The NEXRAD Radars, like this one in Norman, Okla., are being upgraded this year to dual polarization, which will improve the accuracy of weather forecasting. (Photo by Andrew J Oldaker via Wikimedia Commons.)

A string of tornadoes moved through the south-central and southeastern United States on Sunday.

In Alabama, a state ravaged by tornadoes last year, two people were killed. Hundreds were injured across the midwest, and thousands were left without power. But the death toll is fewer than those killed in a large outbreak last April.

And now, officials in emergency management and from the federal National Weather Service are hoping the rollout of a new radar system — dual-polarization — will improve safety and increase the amount of information available to weather forecasters.

Mark Kelly, public information office, Jefferson Co. Emergency Management Agency, said search and rescue operations are continuing in Alabama. But, because of the warnings that were received, lives were likely saved.

"The National Weather Service as early as yesterday evening had warned us of the potential for severe storms and possible tornadoes," Kelly said.

The new radar system, hopefully, will allow the weather service to be more precise when warning about approaching tornadoes. It's scheduled to be rolled out to all 160 forecast offices in the coming months, though some offices in tornado-prone areas, like Kansas, Alabama, Georgia and Tennessee have already completed the upgrades. 

Doyle Rice, weather editor and reporter for USA Today said about 20 locations have been upgraded so far.

"Basically, instead of the radar beam going out only horizontally, and taking a slice of atmosphere with the horizontal beam, this one will be both horizontal and vertical," Rice said.
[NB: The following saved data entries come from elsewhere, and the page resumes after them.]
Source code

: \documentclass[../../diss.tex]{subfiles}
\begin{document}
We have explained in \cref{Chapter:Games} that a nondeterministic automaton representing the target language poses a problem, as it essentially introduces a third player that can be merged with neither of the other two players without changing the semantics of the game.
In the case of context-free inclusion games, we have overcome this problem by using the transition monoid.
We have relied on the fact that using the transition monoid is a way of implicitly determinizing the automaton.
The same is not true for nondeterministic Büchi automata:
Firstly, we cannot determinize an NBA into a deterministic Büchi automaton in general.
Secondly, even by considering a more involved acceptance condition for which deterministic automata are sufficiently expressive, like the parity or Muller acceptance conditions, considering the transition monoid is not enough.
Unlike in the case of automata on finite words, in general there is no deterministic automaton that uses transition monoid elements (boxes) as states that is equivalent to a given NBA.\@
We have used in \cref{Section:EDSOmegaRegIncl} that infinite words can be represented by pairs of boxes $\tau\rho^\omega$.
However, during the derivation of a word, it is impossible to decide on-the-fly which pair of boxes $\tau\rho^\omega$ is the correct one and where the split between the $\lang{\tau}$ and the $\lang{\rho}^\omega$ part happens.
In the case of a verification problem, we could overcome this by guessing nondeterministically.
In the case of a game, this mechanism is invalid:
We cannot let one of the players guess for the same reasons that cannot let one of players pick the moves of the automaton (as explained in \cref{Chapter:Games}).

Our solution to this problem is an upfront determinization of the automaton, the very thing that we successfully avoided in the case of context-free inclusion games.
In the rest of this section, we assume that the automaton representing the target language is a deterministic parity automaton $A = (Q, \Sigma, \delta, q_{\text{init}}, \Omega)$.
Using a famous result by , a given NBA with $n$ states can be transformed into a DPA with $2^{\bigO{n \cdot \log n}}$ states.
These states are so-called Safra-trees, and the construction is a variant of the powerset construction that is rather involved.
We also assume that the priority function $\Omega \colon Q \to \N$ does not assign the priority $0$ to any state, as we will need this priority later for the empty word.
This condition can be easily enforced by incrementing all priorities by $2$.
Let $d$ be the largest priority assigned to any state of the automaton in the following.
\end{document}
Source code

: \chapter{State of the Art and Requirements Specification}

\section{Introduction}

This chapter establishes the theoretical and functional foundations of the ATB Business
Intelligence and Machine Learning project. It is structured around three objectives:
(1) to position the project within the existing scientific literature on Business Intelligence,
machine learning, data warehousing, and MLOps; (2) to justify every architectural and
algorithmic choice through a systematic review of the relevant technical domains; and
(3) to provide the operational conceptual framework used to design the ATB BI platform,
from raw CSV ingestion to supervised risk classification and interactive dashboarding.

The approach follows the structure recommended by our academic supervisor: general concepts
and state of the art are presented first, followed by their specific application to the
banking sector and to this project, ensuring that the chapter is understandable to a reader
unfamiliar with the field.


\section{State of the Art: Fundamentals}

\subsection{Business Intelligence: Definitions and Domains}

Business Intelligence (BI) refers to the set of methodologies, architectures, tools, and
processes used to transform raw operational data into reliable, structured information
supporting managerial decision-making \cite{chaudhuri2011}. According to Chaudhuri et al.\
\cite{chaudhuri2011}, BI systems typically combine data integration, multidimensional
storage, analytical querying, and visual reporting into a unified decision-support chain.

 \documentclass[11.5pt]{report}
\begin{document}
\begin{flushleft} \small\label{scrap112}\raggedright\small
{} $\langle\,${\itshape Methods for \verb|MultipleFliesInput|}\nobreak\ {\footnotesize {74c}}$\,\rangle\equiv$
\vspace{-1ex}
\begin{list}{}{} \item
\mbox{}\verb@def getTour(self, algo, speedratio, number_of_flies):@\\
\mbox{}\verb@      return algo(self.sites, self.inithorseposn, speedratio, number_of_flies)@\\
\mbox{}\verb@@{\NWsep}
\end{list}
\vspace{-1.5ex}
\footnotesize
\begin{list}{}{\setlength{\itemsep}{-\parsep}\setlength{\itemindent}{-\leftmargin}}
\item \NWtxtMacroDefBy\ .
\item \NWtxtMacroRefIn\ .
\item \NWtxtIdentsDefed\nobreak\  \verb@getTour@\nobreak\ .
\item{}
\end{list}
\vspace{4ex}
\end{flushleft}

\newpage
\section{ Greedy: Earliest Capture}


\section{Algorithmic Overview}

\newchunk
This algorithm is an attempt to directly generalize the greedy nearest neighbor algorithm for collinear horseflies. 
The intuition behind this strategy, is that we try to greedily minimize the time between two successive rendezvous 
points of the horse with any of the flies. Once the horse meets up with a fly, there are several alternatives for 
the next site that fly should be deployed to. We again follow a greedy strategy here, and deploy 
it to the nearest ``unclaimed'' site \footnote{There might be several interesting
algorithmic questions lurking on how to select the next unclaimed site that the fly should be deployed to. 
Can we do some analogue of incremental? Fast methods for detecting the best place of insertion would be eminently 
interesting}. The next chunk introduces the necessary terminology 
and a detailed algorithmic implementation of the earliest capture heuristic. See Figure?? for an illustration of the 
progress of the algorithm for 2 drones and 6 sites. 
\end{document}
So, meteorologists will be able to look at a two-dimensional picture of a storm, rather than the one-dimensional look they're used to getting. That should make it easier for forecasters to identify actual tornadoes, rather than false reports, as well as differentiate types of precipitation.

"Almost all the radars, that folks see on their TVs, Internet, mobile devices — it originates from National Weather Service radar," Rice said. "The commercial weather forecasting agencies...then put their own colors and their own signatures on it."

So, in short, the radar you're used to looking at when you want to know whether those clouds are scary, or just scary-looking should also get an upgrade. But that will be a little ways off, at least until sometime in 2013, once the radar is installed across the country, Rice said.